[Items listed in a dataset]
▼
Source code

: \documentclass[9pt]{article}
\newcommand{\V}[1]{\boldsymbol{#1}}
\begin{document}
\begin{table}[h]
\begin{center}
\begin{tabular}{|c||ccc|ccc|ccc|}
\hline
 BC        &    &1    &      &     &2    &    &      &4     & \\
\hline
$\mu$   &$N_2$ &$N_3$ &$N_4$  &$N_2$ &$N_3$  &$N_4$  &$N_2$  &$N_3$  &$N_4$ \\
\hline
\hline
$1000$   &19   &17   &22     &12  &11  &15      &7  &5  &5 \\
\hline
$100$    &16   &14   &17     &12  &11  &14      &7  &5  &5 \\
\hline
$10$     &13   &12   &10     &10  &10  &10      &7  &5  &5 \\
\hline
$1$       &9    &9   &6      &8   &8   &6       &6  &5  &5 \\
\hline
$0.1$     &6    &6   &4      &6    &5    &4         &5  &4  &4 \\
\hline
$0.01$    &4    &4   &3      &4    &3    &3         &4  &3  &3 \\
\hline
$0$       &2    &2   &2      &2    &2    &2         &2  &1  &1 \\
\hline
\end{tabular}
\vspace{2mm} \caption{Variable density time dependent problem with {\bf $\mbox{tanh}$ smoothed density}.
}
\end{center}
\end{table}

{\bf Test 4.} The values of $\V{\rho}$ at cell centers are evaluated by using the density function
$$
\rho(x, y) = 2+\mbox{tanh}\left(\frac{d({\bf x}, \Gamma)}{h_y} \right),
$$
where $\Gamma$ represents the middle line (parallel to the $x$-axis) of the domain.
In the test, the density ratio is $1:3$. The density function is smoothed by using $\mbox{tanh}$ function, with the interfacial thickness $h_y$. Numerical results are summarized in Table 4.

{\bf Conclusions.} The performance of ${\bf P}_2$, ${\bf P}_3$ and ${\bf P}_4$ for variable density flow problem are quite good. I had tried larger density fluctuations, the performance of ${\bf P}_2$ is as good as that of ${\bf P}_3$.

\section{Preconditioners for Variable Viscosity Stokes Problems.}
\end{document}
▲
Please write out all the data above, exactly as it reads.

▸ **SOLUTION TO THIS EXERCISE**:
Source code

: \documentclass[9pt]{article}
\newcommand{\V}[1]{\boldsymbol{#1}}
\begin{document}
\begin{table}[h]
\begin{center}
\begin{tabular}{|c||ccc|ccc|ccc|}
\hline
 BC        &    &1    &      &     &2    &    &      &4     & \\
\hline
$\mu$   &$N_2$ &$N_3$ &$N_4$  &$N_2$ &$N_3$  &$N_4$  &$N_2$  &$N_3$  &$N_4$ \\
\hline
\hline
$1000$   &19   &17   &22     &12  &11  &15      &7  &5  &5 \\
\hline
$100$    &16   &14   &17     &12  &11  &14      &7  &5  &5 \\
\hline
$10$     &13   &12   &10     &10  &10  &10      &7  &5  &5 \\
\hline
$1$       &9    &9   &6      &8   &8   &6       &6  &5  &5 \\
\hline
$0.1$     &6    &6   &4      &6    &5    &4         &5  &4  &4 \\
\hline
$0.01$    &4    &4   &3      &4    &3    &3         &4  &3  &3 \\
\hline
$0$       &2    &2   &2      &2    &2    &2         &2  &1  &1 \\
\hline
\end{tabular}
\vspace{2mm} \caption{Variable density time dependent problem with {\bf $\mbox{tanh}$ smoothed density}.
}
\end{center}
\end{table}

{\bf Test 4.} The values of $\V{\rho}$ at cell centers are evaluated by using the density function
$$
\rho(x, y) = 2+\mbox{tanh}\left(\frac{d({\bf x}, \Gamma)}{h_y} \right),
$$
where $\Gamma$ represents the middle line (parallel to the $x$-axis) of the domain.
In the test, the density ratio is $1:3$. The density function is smoothed by using $\mbox{tanh}$ function, with the interfacial thickness $h_y$. Numerical results are summarized in Table 4.

{\bf Conclusions.} The performance of ${\bf P}_2$, ${\bf P}_3$ and ${\bf P}_4$ for variable density flow problem are quite good. I had tried larger density fluctuations, the performance of ${\bf P}_2$ is as good as that of ${\bf P}_3$.

\section{Preconditioners for Variable Viscosity Stokes Problems.}
\end{document}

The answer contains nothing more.